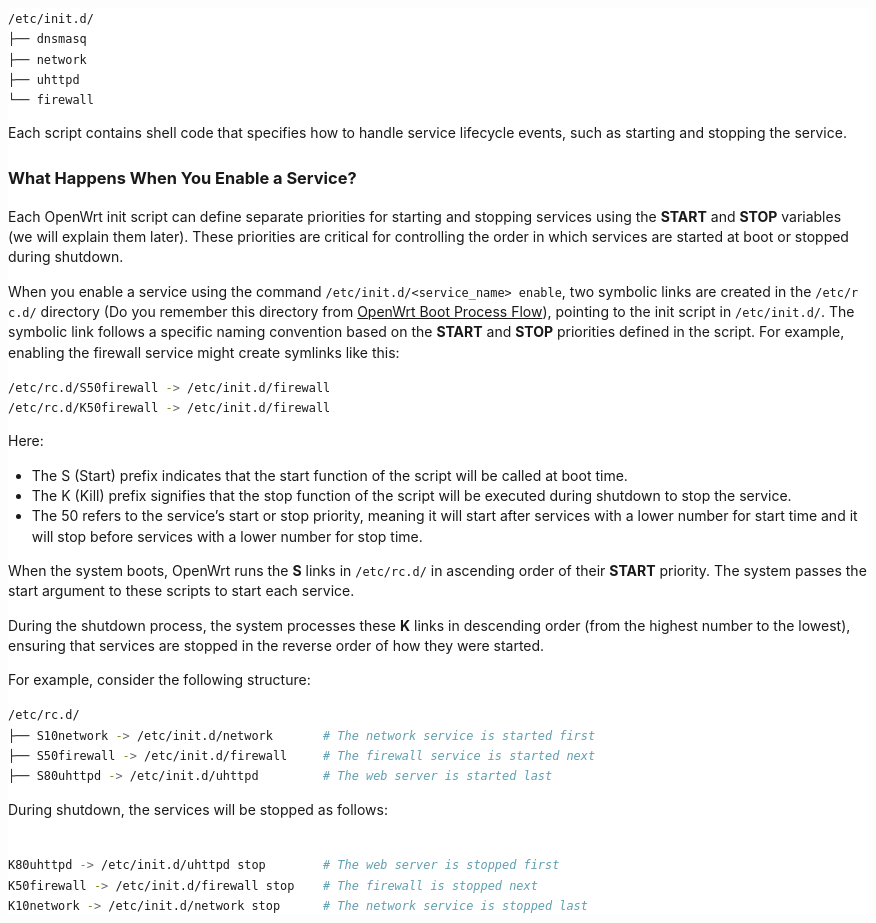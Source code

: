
 ```sh
/etc/init.d/
├── dnsmasq
├── network
├── uhttpd
└── firewall
```

Each script contains shell code that specifies how to handle service lifecycle events, such as starting and stopping the service.

### What Happens When You Enable a Service?

Each OpenWrt init script can define separate priorities for starting and stopping services using the **START** and **STOP** variables (we will explain them later). These priorities are critical for controlling the order in which services are started at boot or stopped during shutdown.

When you enable a service using the command `/etc/init.d/<service_name> enable`, two symbolic links are created in the `/etc/rc.d/` directory (Do you remember this directory from [OpenWrt Boot Process Flow](#openwrt-boot-process-flow)), pointing to the init script in `/etc/init.d/`. The symbolic link follows a specific naming convention based on the **START** and **STOP** priorities defined in the script. For example, enabling the firewall service might create symlinks like this:

```sh
/etc/rc.d/S50firewall -> /etc/init.d/firewall
/etc/rc.d/K50firewall -> /etc/init.d/firewall
```

Here:
- The S (Start) prefix indicates that the start function of the script will be called at boot time.
- The K (Kill) prefix signifies that the stop function of the script will be executed during shutdown to stop the service.
- The 50 refers to the service’s start or stop priority, meaning it will start after services with a lower number for start time and it will stop before services with a lower number for stop time.

When the system boots, OpenWrt runs the **S** links in `/etc/rc.d/` in ascending order of their **START** priority. The system passes the start argument to these scripts to start each service.

During the shutdown process, the system processes these **K** links in descending order (from the highest number to the lowest), ensuring that services are stopped in the reverse order of how they were started.


For example, consider the following structure:

```sh
/etc/rc.d/
├── S10network -> /etc/init.d/network       # The network service is started first
├── S50firewall -> /etc/init.d/firewall     # The firewall service is started next
├── S80uhttpd -> /etc/init.d/uhttpd         # The web server is started last
```

During shutdown, the services will be stopped as follows:

```sh

K80uhttpd -> /etc/init.d/uhttpd stop        # The web server is stopped first
K50firewall -> /etc/init.d/firewall stop    # The firewall is stopped next
K10network -> /etc/init.d/network stop      # The network service is stopped last
```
***
▶ _ABOUT THIS TASK_
Where a line of the records holds the word "prefix", copy that line.

▶ _EXPECTED ANSWER_
- The S (Start) prefix indicates that the start function of the script will be called at boot time.
- The K (Kill) prefix signifies that the stop function of the script will be executed during shutdown to stop the service.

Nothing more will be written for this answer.